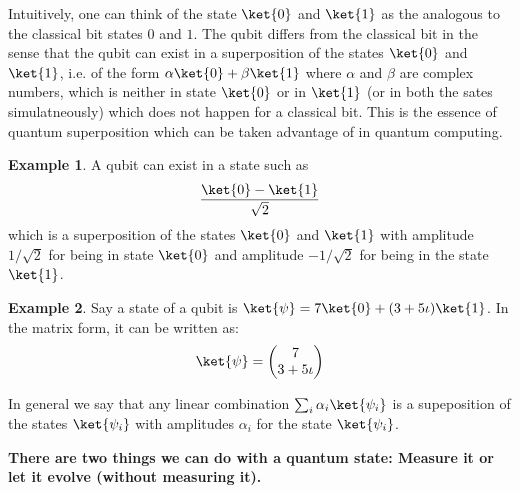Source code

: \documentclass[12pt, oneside]{book}
\theoremstyle{definition}
\theoremstyle{definition}
\newtheorem{example}{Example}[section]
\theoremstyle{remark}
\begin{document}
Intuitively, one can think of the state $\ket{0}$ and $\ket{1}$ as the analogous to the classical bit states $0$ and $1$. 
The qubit differs from the classical bit in the sense that the qubit can exist in a superposition of the states $\ket{0}$ and $\ket{1}$,
i.e. of the form $\alpha\ket{0}+\beta\ket{1}$ where $\alpha$ and $\beta$ are complex numbers, which is neither in state $\ket{0}$ or in $\ket{1}$ (or in both the sates 
simulatneously)  which does not happen for a classical bit. This is the essence of quantum superposition which can be taken advantage of in quantum computing.

\begin{example}
    A qubit can exist in a state such as 
    \[\dfrac{\ket{0}-\ket{1}}{\sqrt{2}}\]
    which is a superposition of the states $\ket{0}$ and $\ket{1}$ with amplitude $1/\sqrt{2}$ for being in state $\ket{0}$ and 
    amplitude $-1/\sqrt{2}$ for being in the state $\ket{1}$.
\end{example}
\begin{example}
    Say a state of a qubit is $\ket{\psi}=7\ket{0}+(3+5\iota)\ket{1}$. In the matrix form, it can be written as:
    \[
        \ket{\psi}=\begin{pmatrix} 7 \\ 3+5\iota \end{pmatrix}
    \]
\end{example}

In general we say that any linear combination $\sum_i \alpha_i \ket{\psi_i}$ is a supeposition of the states $\ket{\psi_i}$ with amplitudes 
$\alpha_i$ for the state $\ket{\psi_i}$.

\textbf{There are two things we can do with a quantum state: Measure it or let it evolve (without measuring it).}
\end{document}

• **WORK INSTRUCTIONS**: Return the material exactly as it reads, though without the pictures it holds.

• **RESULT OF THE EXERCISE**:
Source code

: \documentclass[12pt, oneside]{book}
\theoremstyle{definition}
\theoremstyle{definition}
\newtheorem{example}{Example}[section]
\theoremstyle{remark}
\begin{document}
Intuitively, one can think of the state $\ket{0}$ and $\ket{1}$ as the analogous to the classical bit states $0$ and $1$. 
The qubit differs from the classical bit in the sense that the qubit can exist in a superposition of the states $\ket{0}$ and $\ket{1}$,
i.e. of the form $\alpha\ket{0}+\beta\ket{1}$ where $\alpha$ and $\beta$ are complex numbers, which is neither in state $\ket{0}$ or in $\ket{1}$ (or in both the sates 
simulatneously)  which does not happen for a classical bit. This is the essence of quantum superposition which can be taken advantage of in quantum computing.

\begin{example}
    A qubit can exist in a state such as 
    \[\dfrac{\ket{0}-\ket{1}}{\sqrt{2}}\]
    which is a superposition of the states $\ket{0}$ and $\ket{1}$ with amplitude $1/\sqrt{2}$ for being in state $\ket{0}$ and 
    amplitude $-1/\sqrt{2}$ for being in the state $\ket{1}$.
\end{example}
\begin{example}
    Say a state of a qubit is $\ket{\psi}=7\ket{0}+(3+5\iota)\ket{1}$. In the matrix form, it can be written as:
    \[
        \ket{\psi}=\begin{pmatrix} 7 \\ 3+5\iota \end{pmatrix}
    \]
\end{example}

In general we say that any linear combination $\sum_i \alpha_i \ket{\psi_i}$ is a supeposition of the states $\ket{\psi_i}$ with amplitudes 
$\alpha_i$ for the state $\ket{\psi_i}$.

\textbf{There are two things we can do with a quantum state: Measure it or let it evolve (without measuring it).}
\end{document}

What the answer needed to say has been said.